WORK INSTRUCTIONS – Omit the pictures and print exactly the lines of the listing below, starting at the first and ending at the line containing "- [What I learned](#what-i-learned)".

EXTRACTED MATERIAL –
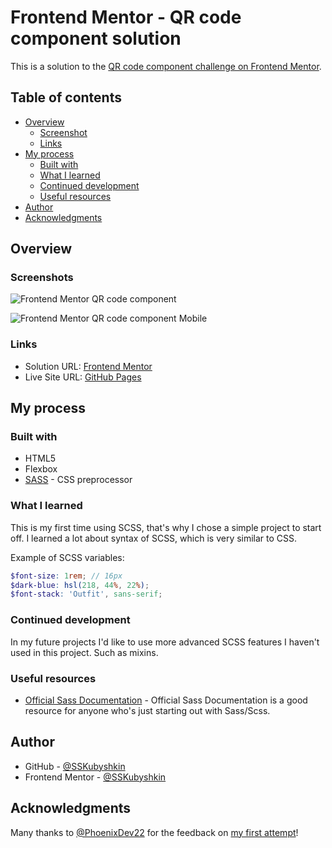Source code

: # Frontend Mentor - QR code component solution

This is a solution to the [QR code component challenge on Frontend Mentor](
https://www.frontendmentor.io/challenges/qr-code-component-iux_sIO_H).

## Table of contents

- [Overview](#overview)
  - [Screenshot](#screenshot)
  - [Links](#links)
- [My process](#my-process)
  - [Built with](#built-with)
  - [What I learned](#what-i-learned)
  - [Continued development](#continued-development)
  - [Useful resources](#useful-resources)
- [Author](#author)
- [Acknowledgments](#acknowledgments)

## Overview

### Screenshots

![Frontend Mentor QR code component](
https://user-images.githubusercontent.com/87899775/156512072-f5a7cea6-85f9-475f-b881-3e45de9018d0.png)

![Frontend Mentor QR code component Mobile](
https://user-images.githubusercontent.com/87899775/156512081-a48a02ab-7586-4897-b7bb-7a767cd693a8.png)

### Links

- Solution URL: [Frontend Mentor](
https://www.frontendmentor.io/solutions/qr-code-component-second-attempt-KWvjO0oOf)
- Live Site URL: [GitHub Pages](https://sskubyshkin.github.io/frontend-mentor-challenges/002%20QR%20code%20component%20(second%20attempt)/)

## My process

### Built with

- HTML5
- Flexbox
- [SASS](https://sass-lang.com/) - CSS preprocessor

### What I learned

This is my first time using SCSS, that's why I chose a simple project to start
off. I learned a lot about syntax of SCSS, which is very similar to CSS.

Example of SCSS variables:
```scss
$font-size: 1rem; // 16px
$dark-blue: hsl(218, 44%, 22%);
$font-stack: 'Outfit', sans-serif;
```

### Continued development

In my future projects I'd like to use more advanced SCSS features I haven't
used in this project. Such as mixins.

### Useful resources

- [Official Sass Documentation](https://sass-lang.com/documentation) - Official
Sass Documentation is a good resource for anyone who's just starting out with
Sass/Scss.

## Author

- GitHub - [@SSKubyshkin](https://github.com/SSKubyshkin)
- Frontend Mentor - [@SSKubyshkin](https://www.frontendmentor.io/profile/SSKubyshkin)

## Acknowledgments

Many thanks to [@PhoenixDev22](https://github.com/PhoenixDev22)
for the feedback on [my first attempt](
https://www.frontendmentor.io/solutions/qr-code-component-hLFH5K5_S)!
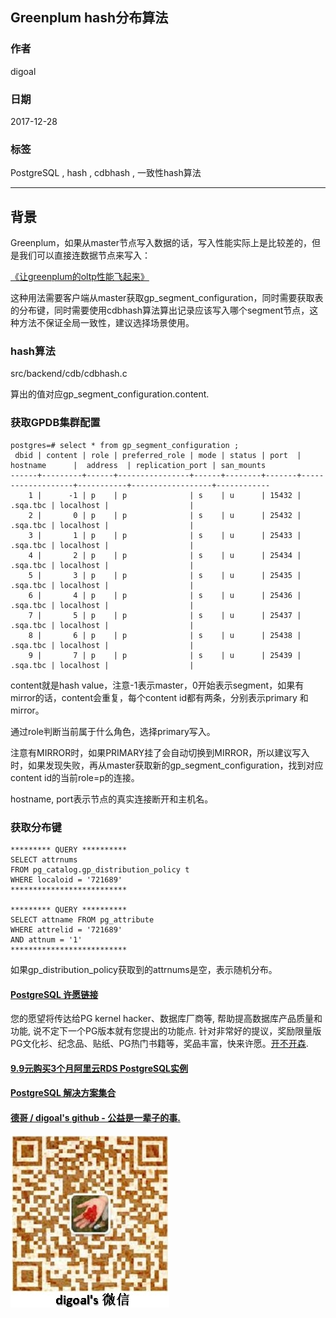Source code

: ## Greenplum hash分布算法
        
### 作者        
digoal         
        
### 日期                                                                                                             
2017-12-28      
                                             
### 标签                                          
PostgreSQL , hash , cdbhash , 一致性hash算法   
       
----       
       
## 背景   
Greenplum，如果从master节点写入数据的话，写入性能实际上是比较差的，但是我们可以直接连数据节点来写入：    
    
[《让greenplum的oltp性能飞起来》](../201511/20151126_01.md)  
  
这种用法需要客户端从master获取gp_segment_configuration，同时需要获取表的分布键，同时需要使用cdbhash算法算出记录应该写入哪个segment节点，这种方法不保证全局一致性，建议选择场景使用。   
  
### hash算法
src/backend/cdb/cdbhash.c   
  
算出的值对应gp_segment_configuration.content.   
  
### 获取GPDB集群配置
```
postgres=# select * from gp_segment_configuration ;
 dbid | content | role | preferred_role | mode | status | port  |     hostname      |  address  | replication_port | san_mounts 
------+---------+------+----------------+------+--------+-------+-------------------+-----------+------------------+------------
    1 |      -1 | p    | p              | s    | u      | 15432 | .sqa.tbc | localhost |                  | 
    2 |       0 | p    | p              | s    | u      | 25432 | .sqa.tbc | localhost |                  | 
    3 |       1 | p    | p              | s    | u      | 25433 | .sqa.tbc | localhost |                  | 
    4 |       2 | p    | p              | s    | u      | 25434 | .sqa.tbc | localhost |                  | 
    5 |       3 | p    | p              | s    | u      | 25435 | .sqa.tbc | localhost |                  | 
    6 |       4 | p    | p              | s    | u      | 25436 | .sqa.tbc | localhost |                  | 
    7 |       5 | p    | p              | s    | u      | 25437 | .sqa.tbc | localhost |                  | 
    8 |       6 | p    | p              | s    | u      | 25438 | .sqa.tbc | localhost |                  | 
    9 |       7 | p    | p              | s    | u      | 25439 | .sqa.tbc | localhost |                  | 
```
  
content就是hash value，注意-1表示master，0开始表示segment，如果有mirror的话，content会重复，每个content id都有两条，分别表示primary 和 mirror。    
  
通过role判断当前属于什么角色，选择primary写入。   
  
注意有MIRROR时，如果PRIMARY挂了会自动切换到MIRROR，所以建议写入时，如果发现失败，再从master获取新的gp_segment_configuration，找到对应content id的当前role=p的连接。   
  
hostname, port表示节点的真实连接断开和主机名。   
  
### 获取分布键
  
```
********* QUERY **********
SELECT attrnums
FROM pg_catalog.gp_distribution_policy t
WHERE localoid = '721689' 
**************************

********* QUERY **********
SELECT attname FROM pg_attribute 
WHERE attrelid = '721689' 
AND attnum = '1' 
**************************
```
  
如果gp_distribution_policy获取到的attrnums是空，表示随机分布。   
   
  
  
  
  
  
  
  
  
  
  
  
  
  
  
  
  
  
  
  
  
  
  
  
  
  
  
  
  
  
  
  
  
  
  
  
  
  
  
  
  
  
  
  
  
  
  
  
  
  
  
  
  
  
  
  
  
  
  
  
  
  
  
  
  
  
  
  
  
  
  
  
  
  
#### [PostgreSQL 许愿链接](https://github.com/digoal/blog/issues/76 "269ac3d1c492e938c0191101c7238216")
您的愿望将传达给PG kernel hacker、数据库厂商等, 帮助提高数据库产品质量和功能, 说不定下一个PG版本就有您提出的功能点. 针对非常好的提议，奖励限量版PG文化衫、纪念品、贴纸、PG热门书籍等，奖品丰富，快来许愿。[开不开森](https://github.com/digoal/blog/issues/76 "269ac3d1c492e938c0191101c7238216").  
  
  
#### [9.9元购买3个月阿里云RDS PostgreSQL实例](https://www.aliyun.com/database/postgresqlactivity "57258f76c37864c6e6d23383d05714ea")
  
  
#### [PostgreSQL 解决方案集合](https://yq.aliyun.com/topic/118 "40cff096e9ed7122c512b35d8561d9c8")
  
  
#### [德哥 / digoal's github - 公益是一辈子的事.](https://github.com/digoal/blog/blob/master/README.md "22709685feb7cab07d30f30387f0a9ae")
  
  
![digoal's wechat](../pic/digoal_weixin.jpg "f7ad92eeba24523fd47a6e1a0e691b59")
  
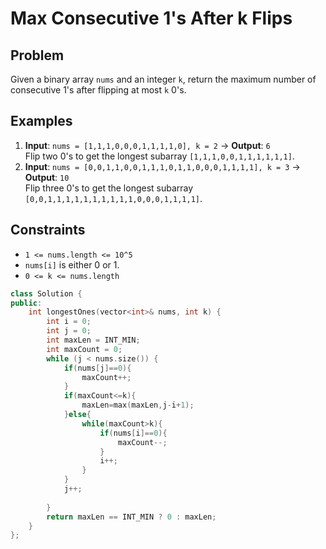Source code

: # Max Consecutive 1's After k Flips

## Problem
Given a binary array `nums` and an integer `k`, return the maximum number of consecutive 1's after flipping at most `k` 0's.

## Examples
1. **Input**: `nums = [1,1,1,0,0,0,1,1,1,1,0], k = 2` → **Output**: `6`  
   Flip two 0's to get the longest subarray `[1,1,1,0,0,1,1,1,1,1,1]`.
2. **Input**: `nums = [0,0,1,1,0,0,1,1,1,0,1,1,0,0,0,1,1,1,1], k = 3` → **Output**: `10`  
   Flip three 0's to get the longest subarray `[0,0,1,1,1,1,1,1,1,1,1,1,0,0,0,1,1,1,1]`.

## Constraints
- `1 <= nums.length <= 10^5`
- `nums[i]` is either 0 or 1.
- `0 <= k <= nums.length`

```c++
class Solution {
public:
    int longestOnes(vector<int>& nums, int k) {
        int i = 0;
        int j = 0;
        int maxLen = INT_MIN;
        int maxCount = 0;
        while (j < nums.size()) {
            if(nums[j]==0){
                maxCount++;
            }
            if(maxCount<=k){
                maxLen=max(maxLen,j-i+1);
            }else{
                while(maxCount>k){
                    if(nums[i]==0){
                        maxCount--;
                    }
                    i++;
                }
            }
            j++;
            
        }
        return maxLen == INT_MIN ? 0 : maxLen;
    }
};
```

WRITTEN REPLY –
Source code

: # Frontend Mentor - QR code component solution

This is a solution to the [QR code component challenge on Frontend Mentor](
https://www.frontendmentor.io/challenges/qr-code-component-iux_sIO_H).

## Table of contents

- [Overview](#overview)
  - [Screenshot](#screenshot)
  - [Links](#links)
- [My process](#my-process)
  - [Built with](#built-with)
  - [What I learned](#what-i-learned)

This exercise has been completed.